Pickled herring has a much fresher quality compared to smoked, and its flavor embodies one of the oldest tricks in the cookbook: the pairing of fat with acid. Think wine and cheese, oil and vinegar, ketchup and fries. The fat covers the tongue, only to be pierced by acid, tickling your taste buds as they do their thing.

Here are some more specific recipes and serving recommendations that work this principle.
With Vodka. Since pickled herring is already a perfectly balanced food, all you really need is a fork, and something with which to wash it down. So eat, drink, and be herring. Oh, and maybe a napkin. It goes well with gin, too: a herring martini is a thing.
Brine replacement techniques. My dad would bring home a jar, drain the brine, stir sour cream and fresh, sliced onions into the jar, and put it back in the fridge. Adding this cream rolls with the fat/acid situation, boosting both, while re-upping the onions harks back to the days when serving herring with onions was a way to cover the smell of less-than-fresh fish. Pickled herring can also be purchased pre-packed in a similar cream sauce, which is essentially the same thing as dad’s. But in my experience the fish has likely sat too long in that cream sauce.
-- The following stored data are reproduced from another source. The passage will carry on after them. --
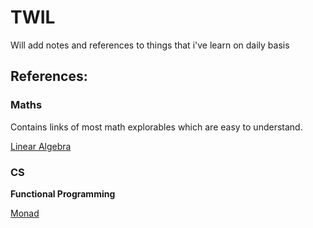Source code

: # TWIL
Will add notes and references to things that i've learn on daily basis


## References:

### Maths

Contains links of most math explorables which are easy to understand.

[Linear Algebra](https://www.youtube.com/playlist?list=PLg-OiIIbfPj3Wldtb0QfV0Yse8tL2nLGm)


### CS

**Functional Programming**

[Monad](https://youtu.be/C2w45qRc3aU)
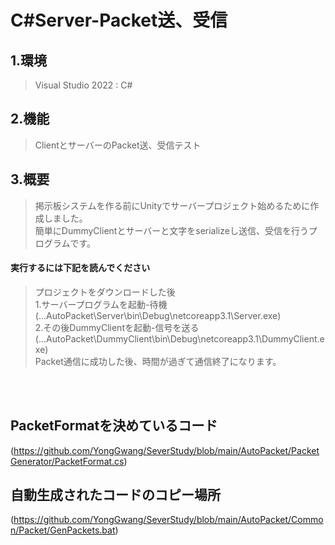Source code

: # C#Server-Packet送、受信

## 1.環境
> Visual Studio 2022 : C#

## 2.機能
> ClientとサーバーのPacket送、受信テスト

## 3.概要
> 掲示板システムを作る前にUnityでサーバープロジェクト始めるために作成しました。<br>
> 簡単にDummyClientとサーバーと文字をserializeし送信、受信を行うプログラムです。<br>


#### **実行するには下記を読んでください** 
> プロジェクトをダウンロードした後<br>
> 1.サーバープログラムを起動-待機<br>
> (...AutoPacket\Server\bin\Debug\netcoreapp3.1\Server.exe)<br>
> 2.その後DummyClientを起動-信号を送る<br>
> (...AutoPacket\DummyClient\bin\Debug\netcoreapp3.1\DummyClient.exe)<br>
> Packet通信に成功した後、時間が過ぎて通信終了になります。

<br><br>
## PacketFormatを決めているコード
(https://github.com/YongGwang/SeverStudy/blob/main/AutoPacket/PacketGenerator/PacketFormat.cs)

## 自動生成されたコードのコピー場所
(https://github.com/YongGwang/SeverStudy/blob/main/AutoPacket/Common/Packet/GenPackets.bat)
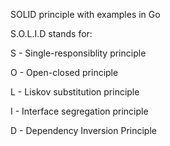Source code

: SOLID principle with examples in Go

S.O.L.I.D stands for:

S - Single-responsiblity principle

O - Open-closed principle

L - Liskov substitution principle

I - Interface segregation principle

D - Dependency Inversion Principle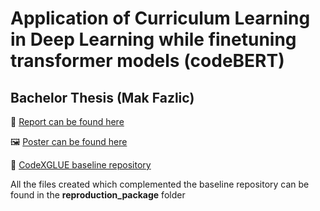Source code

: # Application of Curriculum Learning in Deep Learning while finetuning transformer models (codeBERT)
## Bachelor Thesis (Mak Fazlic)

📜 [Report can be found here](bachelor_thesis_report.pdf)

🖼️ [Poster can be found here](poster.pdf)

🚩 [CodeXGLUE baseline repository](https://github.com/microsoft/CodeXGLUE)

All the files created which complemented the baseline repository can be found in the **reproduction_package** folder

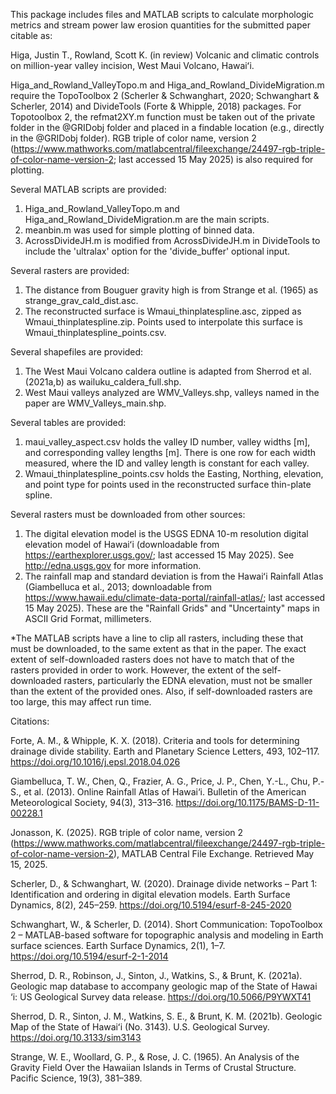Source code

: This package includes files and MATLAB scripts to calculate morphologic metrics and stream power law erosion quantities for the submitted paper citable as:

Higa, Justin T., Rowland, Scott K. (in review) Volcanic and climatic controls on million-year valley incision, West Maui Volcano, Hawaiʻi.

Higa_and_Rowland_ValleyTopo.m and Higa_and_Rowland_DivideMigration.m require the TopoToolbox 2 (Scherler & Schwanghart, 2020; Schwanghart & Scherler, 2014) and DivideTools (Forte & Whipple, 2018) packages. For Topotoolbox 2, the refmat2XY.m function must be taken out of the private folder in the @GRIDobj folder and placed in a findable location (e.g., directly in the @GRIDobj folder). RGB triple of color name, version 2 (https://www.mathworks.com/matlabcentral/fileexchange/24497-rgb-triple-of-color-name-version-2; last accessed 15 May 2025) is also required for plotting.

Several MATLAB scripts are provided:
1) Higa_and_Rowland_ValleyTopo.m and Higa_and_Rowland_DivideMigration.m are the main scripts.
2) meanbin.m was used for simple plotting of binned data.
3) AcrossDivideJH.m is modified from AcrossDivideJH.m in DivideTools to include the 'ultralax' option for the 'divide_buffer' optional input.

Several rasters are provided:
1) The distance from Bouguer gravity high is from Strange et al. (1965) as strange_grav_cald_dist.asc.
2) The reconstructed surface is Wmaui_thinplatespline.asc, zipped as Wmaui_thinplatespline.zip. Points used to interpolate this surface is Wmaui_thinplatespline_points.csv.

Several shapefiles are provided:
1) The West Maui Volcano caldera outline is adapted from Sherrod et al. (2021a,b) as wailuku_caldera_full.shp.
2) West Maui valleys analyzed are WMV_Valleys.shp, valleys named in the paper are WMV_Valleys_main.shp.

Several tables are provided:
1) maui_valley_aspect.csv holds the valley ID number, valley widths [m], and corresponding valley lengths [m]. There is one row for each width measured, where the ID and valley length is constant for each valley.
2) Wmaui_thinplatespline_points.csv holds the Easting, Northing, elevation, and point type for points used in the reconstructed surface thin-plate spline.

Several rasters must be downloaded from other sources:
1) The digital elevation model is the USGS EDNA 10-m resolution digital elevation model of Hawaiʻi (downloadable from https://earthexplorer.usgs.gov/; last accessed 15 May 2025). See http://edna.usgs.gov for more information.
2) The rainfall map and standard deviation is from the Hawaiʻi Rainfall Atlas (Giambelluca et al., 2013; downloadable from https://www.hawaii.edu/climate-data-portal/rainfall-atlas/; last accessed 15 May 2025). These are the "Rainfall Grids" and "Uncertainty" maps in ASCII Grid Format, millimeters.

*The MATLAB scripts have a line to clip all rasters, including these that must be downloaded, to the same extent as that in the paper. The exact extent of self-downloaded rasters does not have to match that of the rasters provided in order to work. However, the extent of the self-downloaded rasters, particularly the EDNA elevation, must not be smaller than the extent of the provided ones. Also, if self-downloaded rasters are too large, this may affect run time.

Citations:

Forte, A. M., & Whipple, K. X. (2018). Criteria and tools for determining drainage divide stability. Earth and Planetary Science Letters, 493, 102–117. https://doi.org/10.1016/j.epsl.2018.04.026

Giambelluca, T. W., Chen, Q., Frazier, A. G., Price, J. P., Chen, Y.-L., Chu, P.-S., et al. (2013). Online Rainfall Atlas of Hawai‘i. Bulletin of the American Meteorological Society, 94(3), 313–316. https://doi.org/10.1175/BAMS-D-11-00228.1

Jonasson, K. (2025). RGB triple of color name, version 2 (https://www.mathworks.com/matlabcentral/fileexchange/24497-rgb-triple-of-color-name-version-2), MATLAB Central File Exchange. Retrieved May 15, 2025. 

Scherler, D., & Schwanghart, W. (2020). Drainage divide networks – Part 1: Identification and ordering in digital elevation models. Earth Surface Dynamics, 8(2), 245–259. https://doi.org/10.5194/esurf-8-245-2020

Schwanghart, W., & Scherler, D. (2014). Short Communication: TopoToolbox 2 – MATLAB-based software for topographic analysis and modeling in Earth surface sciences. Earth Surface Dynamics, 2(1), 1–7. https://doi.org/10.5194/esurf-2-1-2014

Sherrod, D. R., Robinson, J., Sinton, J., Watkins, S., & Brunt, K. (2021a). Geologic map database to accompany geologic map of the State of Hawai ‘i: US Geological Survey data release. https://doi.org/10.5066/P9YWXT41

Sherrod, D. R., Sinton, J. M., Watkins, S. E., & Brunt, K. M. (2021b). Geologic Map of the State of Hawaiʻi (No. 3143). U.S. Geological Survey. https://doi.org/10.3133/sim3143

Strange, W. E., Woollard, G. P., & Rose, J. C. (1965). An Analysis of the Gravity Field Over the Hawaiian Islands in Terms of Crustal Structure. Pacific Science, 19(3), 381–389.
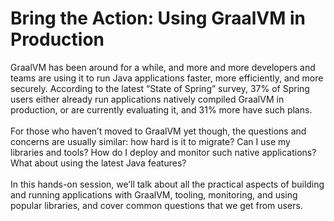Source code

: # Bring the Action: Using GraalVM in Production

GraalVM has been around for a while, and more and more developers and teams are using it to run Java applications faster, more efficiently, and more securely. According to the latest “State of Spring” survey, 37% of Spring users either already run applications natively compiled GraalVM in production, or are currently evaluating it, and 31% more have such plans.<br><br>
For those who haven’t moved to GraalVM yet though, the questions and concerns are usually similar: how hard is it to migrate? Can I use my libraries and tools? How do I deploy and monitor such native applications? What about using the latest Java features?<br><br>
In this hands-on session, we’ll talk about all the practical aspects of building and running applications with GraalVM, tooling, monitoring, and using popular libraries, and cover common questions that we get from users.
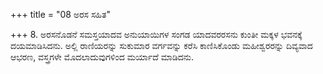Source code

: +++
title = "08 ಅರಸ ಸಹಿತ"

+++
8. ಅರಸನೊಡನೆ ಸಮಸ್ತಯಾದವ ಅನುಯಾಯಿಗಳ ಸಂಗಡ ಯಾದವರರಸನು ಕುಂತೀ ಮಕ್ಕಳ ಭವನಕ್ಕೆ ದಯಮಾಡಿಸಿದನು. ಅಲ್ಲಿ ರಾಣಿಯರನ್ನು ಸುಕುಮಾರ ವರ್ಗವನ್ನು ಕರೆಸಿ ಕಾಣಿಸಿಕೊಂಡು ಮಹೀಶ್ವರರನ್ನು ದಿವ್ಯವಾದ ಆಭರಣ, ವಸ್ತ್ರಗಳೇ ಮೊದಲಾದುವುಗಳಿಂದ ಮರ್ಯಾದೆ ಮಾಡಿದನು.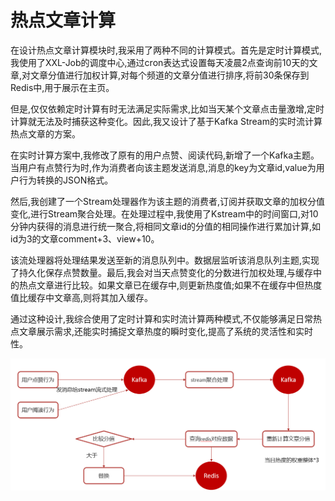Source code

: # 热点文章计算




在设计热点文章计算模块时,我采用了两种不同的计算模式。首先是定时计算模式,我使用了XXL-Job的调度中心,通过cron表达式设置每天凌晨2点查询前10天的文章,对文章分值进行加权计算,对每个频道的文章分值进行排序,将前30条保存到Redis中,用于展示在主页。

但是,仅仅依赖定时计算有时无法满足实际需求,比如当天某个文章点击量激增,定时计算就无法及时捕获这种变化。因此,我又设计了基于Kafka Stream的实时流计算热点文章的方案。

在实时计算方案中,我修改了原有的用户点赞、阅读代码,新增了一个Kafka主题。当用户有点赞行为时,作为消费者向该主题发送消息,消息的key为文章id,value为用户行为转换的JSON格式。

然后,我创建了一个Stream处理器作为该主题的消费者,订阅并获取文章的加权分值变化,进行Stream聚合处理。在处理过程中,我使用了Kstream中的时间窗口,对10分钟内获得的消息进行统一聚合,将相同文章id的分值的相同操作进行累加计算,如id为3的文章comment+3、view+10。

该流处理器将处理结果发送至新的消息队列中。数据层监听该消息队列主题,实现了持久化保存点赞数量。最后,我会对当天点赞变化的分数进行加权处理,与缓存中的热点文章进行比较。如果文章已在缓存中,则更新热度值;如果不在缓存中但热度值比缓存中文章高,则将其加入缓存。

通过这种设计,我综合使用了定时计算和实时流计算两种模式,不仅能够满足日常热点文章展示需求,还能实时捕捉文章热度的瞬时变化,提高了系统的灵活性和实时性。


![](photo\1.png)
The same can be done with other fatty marinade replacements. Pickled herring can be marinated in olive oil, in the fridge, for a Mediterranean version of dad’s sour-cream style. Another variation on my dad’s technique replaces the sour cream with mayo (or Vegenaise, if you nasty). These creamy fish chunks are splendid wrapped in nori.

Where I shop, it’s possible to get pickled herring by the pound from a big bowl on ice behind the fish counter. It’s not fancy, even by pickled herring standards - just herring in clear brine with onions and a few allspice seeds. The herring is firm and chewy, not soft, and the skin is almost completely stripped off, a sign that the fish was fresh when pickled. Skin from fresh herring comes right off, while skin from older fish will come off in pieces, some of which will remain attached.

Whether you get your pickled herring in jars or in bulk, you now have the tools necessary to hit it hard. As well you should. Because as fish go, herring are anything but red herrings. They should be the main event.